**Records drawn from a dataset**
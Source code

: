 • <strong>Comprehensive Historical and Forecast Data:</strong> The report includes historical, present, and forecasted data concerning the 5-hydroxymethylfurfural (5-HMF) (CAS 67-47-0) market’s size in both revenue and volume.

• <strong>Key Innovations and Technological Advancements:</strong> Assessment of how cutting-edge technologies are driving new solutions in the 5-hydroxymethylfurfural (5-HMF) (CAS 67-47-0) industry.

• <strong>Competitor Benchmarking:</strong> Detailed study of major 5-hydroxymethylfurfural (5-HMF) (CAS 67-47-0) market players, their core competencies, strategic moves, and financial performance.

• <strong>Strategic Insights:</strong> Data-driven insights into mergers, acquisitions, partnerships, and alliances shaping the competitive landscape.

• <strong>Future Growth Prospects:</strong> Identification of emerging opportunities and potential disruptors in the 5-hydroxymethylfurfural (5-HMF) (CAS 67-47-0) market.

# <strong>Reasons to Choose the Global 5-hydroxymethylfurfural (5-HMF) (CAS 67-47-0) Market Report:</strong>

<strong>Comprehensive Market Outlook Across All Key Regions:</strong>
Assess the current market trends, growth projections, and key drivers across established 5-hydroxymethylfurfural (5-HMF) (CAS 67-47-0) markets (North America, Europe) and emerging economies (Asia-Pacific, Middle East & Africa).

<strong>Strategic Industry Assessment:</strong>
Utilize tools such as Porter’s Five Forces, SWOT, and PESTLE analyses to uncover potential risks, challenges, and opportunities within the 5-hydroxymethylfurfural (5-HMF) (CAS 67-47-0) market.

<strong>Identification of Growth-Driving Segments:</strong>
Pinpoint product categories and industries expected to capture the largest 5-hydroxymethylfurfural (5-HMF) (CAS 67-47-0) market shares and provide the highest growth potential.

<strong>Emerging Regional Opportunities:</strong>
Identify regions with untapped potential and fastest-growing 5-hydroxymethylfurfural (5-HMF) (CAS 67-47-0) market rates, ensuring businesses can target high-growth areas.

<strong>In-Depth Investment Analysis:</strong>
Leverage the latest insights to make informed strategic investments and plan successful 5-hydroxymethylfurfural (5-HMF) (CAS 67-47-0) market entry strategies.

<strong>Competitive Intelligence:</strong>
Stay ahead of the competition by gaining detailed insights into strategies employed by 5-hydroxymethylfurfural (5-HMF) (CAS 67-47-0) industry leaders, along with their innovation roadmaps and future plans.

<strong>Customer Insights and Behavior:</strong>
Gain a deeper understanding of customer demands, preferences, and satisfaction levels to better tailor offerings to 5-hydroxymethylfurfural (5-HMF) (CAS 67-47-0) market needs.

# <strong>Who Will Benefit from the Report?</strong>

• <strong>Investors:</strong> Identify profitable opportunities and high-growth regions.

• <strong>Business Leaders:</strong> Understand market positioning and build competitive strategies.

**Problem details**
In the entries above, please find the line with "Stay ahead of" and the line with "# <strong>Who Will", then write out exactly those two lines and every line between them, and nothing more.

**Exercise solution**
Stay ahead of the competition by gaining detailed insights into strategies employed by 5-hydroxymethylfurfural (5-HMF) (CAS 67-47-0) industry leaders, along with their innovation roadmaps and future plans.

<strong>Customer Insights and Behavior:</strong>
Gain a deeper understanding of customer demands, preferences, and satisfaction levels to better tailor offerings to 5-hydroxymethylfurfural (5-HMF) (CAS 67-47-0) market needs.

# <strong>Who Will Benefit from the Report?</strong>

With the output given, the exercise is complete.